A permanente ficou perfeita. O ondulado quase frisado e a franja esticadinha, direita. A minha mãe deixou! Ficaste linda, linda. Mexia um pauzinho de madeira num caldeirão. Uma sopa espessa. O rosa da cera era da cor das minhas calças elásticas. Vamos lá, então? Va…vai doer? A primeira vez dói mais, a gente habitua-se, o pêlo fica mais fraco. Puxou o pau e enrolou-o. Os fios da cera deixaram de cair. Encostou-o na ponta do meu lábio. A franja estava direitinha mas caiu um cabelo encaracolado nos meus olhos. Comecei a chorar. A cera estava em cima do meu lábio. Arrependi-me. Ninguém ia olhar para o meu bigode com tantos caracóis na cabeça. Estás pronta? Assenti. As lágrimas caíam rápidas. Ela puxou, de uma ponta à outra. Gritei. Como nos filmes, quando partem uma unha.

Ainda

Ainda assim o ano vinha estranho. Abriram lugares de estacionamento, escavados aos passeios.
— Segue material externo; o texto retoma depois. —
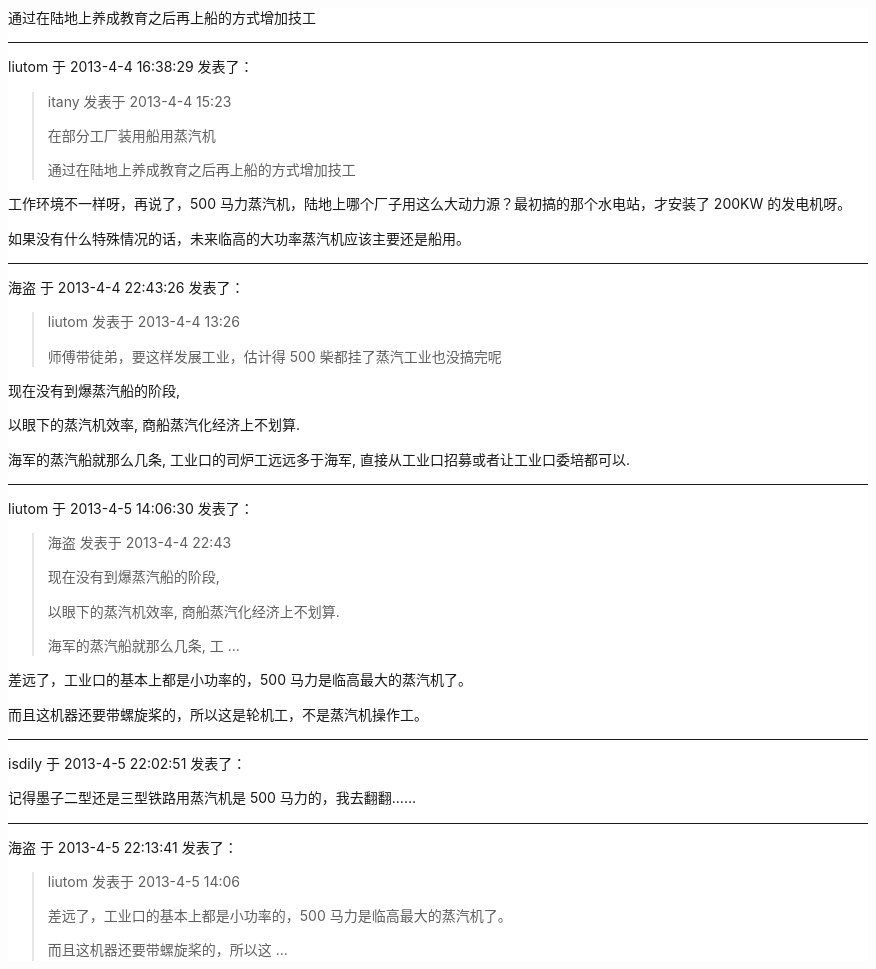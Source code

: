 通过在陆地上养成教育之后再上船的方式增加技工

---

liutom 于 2013-4-4 16:38:29 发表了：

> itany 发表于 2013-4-4 15:23
>
> 在部分工厂装用船用蒸汽机
>
> 通过在陆地上养成教育之后再上船的方式增加技工

工作环境不一样呀，再说了，500 马力蒸汽机，陆地上哪个厂子用这么大动力源？最初搞的那个水电站，才安装了 200KW 的发电机呀。

如果没有什么特殊情况的话，未来临高的大功率蒸汽机应该主要还是船用。

---

海盗 于 2013-4-4 22:43:26 发表了：

> liutom 发表于 2013-4-4 13:26
>
> 师傅带徒弟，要这样发展工业，估计得 500 柴都挂了蒸汽工业也没搞完呢

现在没有到爆蒸汽船的阶段,

以眼下的蒸汽机效率, 商船蒸汽化经济上不划算.

海军的蒸汽船就那么几条, 工业口的司炉工远远多于海军, 直接从工业口招募或者让工业口委培都可以.

---

liutom 于 2013-4-5 14:06:30 发表了：

> 海盗 发表于 2013-4-4 22:43
>
> 现在没有到爆蒸汽船的阶段,
>
> 以眼下的蒸汽机效率, 商船蒸汽化经济上不划算.
>
> 海军的蒸汽船就那么几条, 工 ...

差远了，工业口的基本上都是小功率的，500 马力是临高最大的蒸汽机了。

而且这机器还要带螺旋桨的，所以这是轮机工，不是蒸汽机操作工。

---

isdily 于 2013-4-5 22:02:51 发表了：

记得墨子二型还是三型铁路用蒸汽机是 500 马力的，我去翻翻……

---

海盗 于 2013-4-5 22:13:41 发表了：

> liutom 发表于 2013-4-5 14:06
>
> 差远了，工业口的基本上都是小功率的，500 马力是临高最大的蒸汽机了。
>
> 而且这机器还要带螺旋桨的，所以这 ...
Uma ordem aparente. O carril de bicicletas cheio de pedrinhas miúdas e flores secas e peludas que davam alergias. Pelo chão ainda se podiam encontrar bolotas. Há anos que não via papoilas. Tinha a sensação que este ano haveria. E de sobra. Aqui e além campainhas amarelas, as que em pequenos mordíamos de gostos azedos e transgressão. Este ano já vendem flores, comestíveis, biológicas. Que bom, sempre são mais coloridas. Ainda assim, o ano vinha estranho. Esvaziava-se o céu de águas cheias, e os ventos que vinham eram de raivas e cansaços. Por toda a parte azulejos. Até sabão de cheiro a erva doce, canela, licor de doce de ovo. Como os gelados. Mas sabão. Enxurradas de línguas alegres subiam e desciam a rua. Loiros, morenos, empinocados ou da decathlon. O turismo nem sempre é democrático. No caso, não sabemos mais o que seja democracia. Ainda assim o ano vinha estranho. De tanto, que era o mesmo, fiquei de vontades suspensas. No meu telefone um gato preto nadava no mar. Deixei-me ficar a observar.

Distopia?

Já não era preciso morrer, e por isso havia nome para tudo. Para os gostos, para as dúvidas, para as escolhas, para as dívidas, para as ofertas, para as portas da casa de banho, para o seu peso, a sua altura.

Já não era preciso morrer, e por isso os relógios altos mediam os passos, os ritmos. Esteve aqui a tal hora, o seu número diz. Demorou tanto! Clique nas opções: Demorei porque a); b);c) Pode ajudar-nos a ser mais eficientes.

Já não era preciso morrer, e por isso ajudamos a que tenha tudo o que quer. Vemos que está interessado em mantas de lã. Aqui tem várias lojas, vários telefones, lãs diversas, modelos para tricotar, pessoas que gostam de lã; de tricot; de mantas; que tem frio; que gostam de frio, que estão sozinhas perto de si e que podem querer aquecer consigo uma hora. Aqui estão, deslize as que gosta para a direita.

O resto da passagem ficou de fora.